[WHAT THE EXERCISE ASKS]
Read the records below and copy each line that contains "Consumer".

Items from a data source
--- START ---
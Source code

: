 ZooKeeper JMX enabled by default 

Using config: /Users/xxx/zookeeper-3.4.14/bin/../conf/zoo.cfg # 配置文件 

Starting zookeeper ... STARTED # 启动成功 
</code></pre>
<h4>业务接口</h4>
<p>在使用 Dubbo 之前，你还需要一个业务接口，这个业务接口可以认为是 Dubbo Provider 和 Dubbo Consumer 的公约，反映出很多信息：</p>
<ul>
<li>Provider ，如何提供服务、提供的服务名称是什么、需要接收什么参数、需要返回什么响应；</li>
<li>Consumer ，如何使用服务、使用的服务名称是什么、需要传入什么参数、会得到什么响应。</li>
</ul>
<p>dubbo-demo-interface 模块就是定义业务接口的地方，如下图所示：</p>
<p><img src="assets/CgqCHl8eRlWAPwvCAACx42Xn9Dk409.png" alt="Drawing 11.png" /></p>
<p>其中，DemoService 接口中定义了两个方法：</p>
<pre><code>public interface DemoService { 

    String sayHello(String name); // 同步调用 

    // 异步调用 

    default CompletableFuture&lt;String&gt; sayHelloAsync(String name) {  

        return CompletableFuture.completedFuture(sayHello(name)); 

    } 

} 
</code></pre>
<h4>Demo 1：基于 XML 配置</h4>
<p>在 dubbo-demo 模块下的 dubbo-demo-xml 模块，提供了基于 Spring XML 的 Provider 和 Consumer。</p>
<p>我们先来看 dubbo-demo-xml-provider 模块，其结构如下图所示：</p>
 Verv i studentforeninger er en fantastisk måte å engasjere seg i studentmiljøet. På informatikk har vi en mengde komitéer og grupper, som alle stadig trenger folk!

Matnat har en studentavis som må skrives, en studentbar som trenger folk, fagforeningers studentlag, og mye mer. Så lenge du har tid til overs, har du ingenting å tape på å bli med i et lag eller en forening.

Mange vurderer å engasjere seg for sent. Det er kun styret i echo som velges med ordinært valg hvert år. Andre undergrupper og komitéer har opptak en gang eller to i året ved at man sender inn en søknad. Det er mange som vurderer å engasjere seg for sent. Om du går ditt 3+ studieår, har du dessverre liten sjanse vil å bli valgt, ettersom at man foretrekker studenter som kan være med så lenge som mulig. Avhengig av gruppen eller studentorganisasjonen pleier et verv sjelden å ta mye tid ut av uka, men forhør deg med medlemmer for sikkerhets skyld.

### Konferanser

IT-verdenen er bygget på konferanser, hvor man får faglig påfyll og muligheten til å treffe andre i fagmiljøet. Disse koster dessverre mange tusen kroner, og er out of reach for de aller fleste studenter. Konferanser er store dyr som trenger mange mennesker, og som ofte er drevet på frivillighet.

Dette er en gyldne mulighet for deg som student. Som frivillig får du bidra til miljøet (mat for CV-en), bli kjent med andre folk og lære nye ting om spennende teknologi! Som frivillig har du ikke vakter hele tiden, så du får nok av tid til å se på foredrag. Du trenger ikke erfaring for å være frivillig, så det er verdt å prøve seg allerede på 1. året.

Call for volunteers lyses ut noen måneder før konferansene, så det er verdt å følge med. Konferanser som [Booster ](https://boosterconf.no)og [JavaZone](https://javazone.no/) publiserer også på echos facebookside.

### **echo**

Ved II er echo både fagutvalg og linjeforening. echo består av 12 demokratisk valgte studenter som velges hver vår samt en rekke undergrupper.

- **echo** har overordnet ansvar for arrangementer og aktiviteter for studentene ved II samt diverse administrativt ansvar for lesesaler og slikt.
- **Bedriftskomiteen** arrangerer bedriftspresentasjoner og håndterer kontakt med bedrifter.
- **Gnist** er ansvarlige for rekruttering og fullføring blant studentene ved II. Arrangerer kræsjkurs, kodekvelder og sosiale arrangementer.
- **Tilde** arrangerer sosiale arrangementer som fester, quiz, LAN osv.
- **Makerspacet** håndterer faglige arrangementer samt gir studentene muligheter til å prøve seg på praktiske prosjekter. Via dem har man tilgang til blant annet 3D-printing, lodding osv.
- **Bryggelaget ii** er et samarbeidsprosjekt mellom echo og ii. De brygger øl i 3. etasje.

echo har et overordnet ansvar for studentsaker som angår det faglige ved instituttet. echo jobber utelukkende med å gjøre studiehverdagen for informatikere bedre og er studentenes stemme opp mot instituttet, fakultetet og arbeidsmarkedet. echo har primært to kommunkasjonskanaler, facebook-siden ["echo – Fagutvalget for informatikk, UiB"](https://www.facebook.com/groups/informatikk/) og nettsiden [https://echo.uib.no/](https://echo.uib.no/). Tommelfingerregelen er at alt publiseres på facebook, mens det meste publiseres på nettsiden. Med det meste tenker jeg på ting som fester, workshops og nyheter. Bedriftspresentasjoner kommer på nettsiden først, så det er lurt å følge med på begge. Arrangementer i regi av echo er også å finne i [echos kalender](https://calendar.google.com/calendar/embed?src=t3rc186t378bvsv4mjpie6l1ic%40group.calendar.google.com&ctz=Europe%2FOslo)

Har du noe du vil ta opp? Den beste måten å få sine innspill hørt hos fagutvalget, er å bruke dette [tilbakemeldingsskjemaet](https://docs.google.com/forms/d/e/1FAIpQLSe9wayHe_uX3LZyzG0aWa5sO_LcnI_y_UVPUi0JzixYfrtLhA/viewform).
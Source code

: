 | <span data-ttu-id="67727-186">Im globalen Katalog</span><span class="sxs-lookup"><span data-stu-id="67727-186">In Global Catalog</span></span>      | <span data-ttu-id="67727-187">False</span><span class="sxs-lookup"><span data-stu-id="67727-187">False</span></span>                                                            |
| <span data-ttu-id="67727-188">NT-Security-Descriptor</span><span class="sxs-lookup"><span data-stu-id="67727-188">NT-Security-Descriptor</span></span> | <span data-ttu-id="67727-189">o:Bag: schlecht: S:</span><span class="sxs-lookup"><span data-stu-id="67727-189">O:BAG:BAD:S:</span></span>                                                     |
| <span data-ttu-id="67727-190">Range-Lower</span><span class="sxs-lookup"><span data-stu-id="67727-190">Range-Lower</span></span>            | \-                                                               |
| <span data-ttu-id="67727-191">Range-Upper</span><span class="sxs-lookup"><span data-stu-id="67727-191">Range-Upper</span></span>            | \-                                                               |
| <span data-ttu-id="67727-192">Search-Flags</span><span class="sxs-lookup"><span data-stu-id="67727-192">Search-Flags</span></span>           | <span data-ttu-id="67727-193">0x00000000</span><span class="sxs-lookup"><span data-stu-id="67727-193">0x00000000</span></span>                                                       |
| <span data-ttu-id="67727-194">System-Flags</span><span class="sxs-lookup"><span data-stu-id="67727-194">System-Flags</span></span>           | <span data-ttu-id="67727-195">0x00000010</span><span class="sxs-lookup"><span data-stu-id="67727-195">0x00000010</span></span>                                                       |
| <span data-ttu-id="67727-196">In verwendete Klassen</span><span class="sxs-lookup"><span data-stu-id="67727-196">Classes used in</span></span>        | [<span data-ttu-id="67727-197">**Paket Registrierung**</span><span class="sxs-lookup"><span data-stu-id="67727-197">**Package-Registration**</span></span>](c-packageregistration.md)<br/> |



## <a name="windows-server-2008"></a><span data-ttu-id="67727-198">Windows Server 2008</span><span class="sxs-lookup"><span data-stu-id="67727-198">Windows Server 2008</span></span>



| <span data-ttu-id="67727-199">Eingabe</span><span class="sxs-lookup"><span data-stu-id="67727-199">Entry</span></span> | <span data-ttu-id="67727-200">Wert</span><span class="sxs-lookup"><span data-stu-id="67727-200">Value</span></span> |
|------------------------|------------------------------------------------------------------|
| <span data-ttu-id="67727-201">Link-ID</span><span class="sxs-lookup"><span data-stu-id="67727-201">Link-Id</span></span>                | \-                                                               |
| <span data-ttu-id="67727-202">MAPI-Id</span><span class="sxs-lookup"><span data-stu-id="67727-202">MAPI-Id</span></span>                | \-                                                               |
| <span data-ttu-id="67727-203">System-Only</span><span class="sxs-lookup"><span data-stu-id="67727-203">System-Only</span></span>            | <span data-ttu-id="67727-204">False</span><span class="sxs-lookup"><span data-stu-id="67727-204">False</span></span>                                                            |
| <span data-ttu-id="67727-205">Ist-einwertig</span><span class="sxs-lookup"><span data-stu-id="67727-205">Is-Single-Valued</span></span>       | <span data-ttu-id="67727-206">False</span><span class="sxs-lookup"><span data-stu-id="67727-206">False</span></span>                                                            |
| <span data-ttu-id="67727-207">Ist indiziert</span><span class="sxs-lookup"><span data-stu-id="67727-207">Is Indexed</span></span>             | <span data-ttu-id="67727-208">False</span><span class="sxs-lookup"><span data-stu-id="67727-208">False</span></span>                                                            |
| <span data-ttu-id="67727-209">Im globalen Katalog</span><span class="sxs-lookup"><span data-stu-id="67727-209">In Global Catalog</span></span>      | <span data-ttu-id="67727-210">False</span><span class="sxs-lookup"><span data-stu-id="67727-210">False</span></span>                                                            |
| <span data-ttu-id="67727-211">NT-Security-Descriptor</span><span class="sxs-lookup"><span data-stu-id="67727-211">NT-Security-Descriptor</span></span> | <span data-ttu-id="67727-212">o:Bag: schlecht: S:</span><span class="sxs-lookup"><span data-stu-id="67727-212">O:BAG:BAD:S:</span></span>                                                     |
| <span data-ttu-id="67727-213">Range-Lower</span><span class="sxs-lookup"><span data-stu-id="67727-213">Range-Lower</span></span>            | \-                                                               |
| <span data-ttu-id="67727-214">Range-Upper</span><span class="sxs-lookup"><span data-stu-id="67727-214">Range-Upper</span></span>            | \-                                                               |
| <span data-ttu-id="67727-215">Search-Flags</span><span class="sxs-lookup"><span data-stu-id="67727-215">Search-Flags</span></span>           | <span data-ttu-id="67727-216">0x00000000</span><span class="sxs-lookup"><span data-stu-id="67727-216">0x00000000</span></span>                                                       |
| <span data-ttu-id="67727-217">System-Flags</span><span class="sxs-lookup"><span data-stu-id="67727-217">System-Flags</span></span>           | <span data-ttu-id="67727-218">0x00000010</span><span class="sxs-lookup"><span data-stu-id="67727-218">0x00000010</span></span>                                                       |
--- END ---
[EXERCISE ANSWER]
<p>在使用 Dubbo 之前，你还需要一个业务接口，这个业务接口可以认为是 Dubbo Provider 和 Dubbo Consumer 的公约，反映出很多信息：</p>
<li>Consumer ，如何使用服务、使用的服务名称是什么、需要传入什么参数、会得到什么响应。</li>
<p>在 dubbo-demo 模块下的 dubbo-demo-xml 模块，提供了基于 Spring XML 的 Provider 和 Consumer。</p>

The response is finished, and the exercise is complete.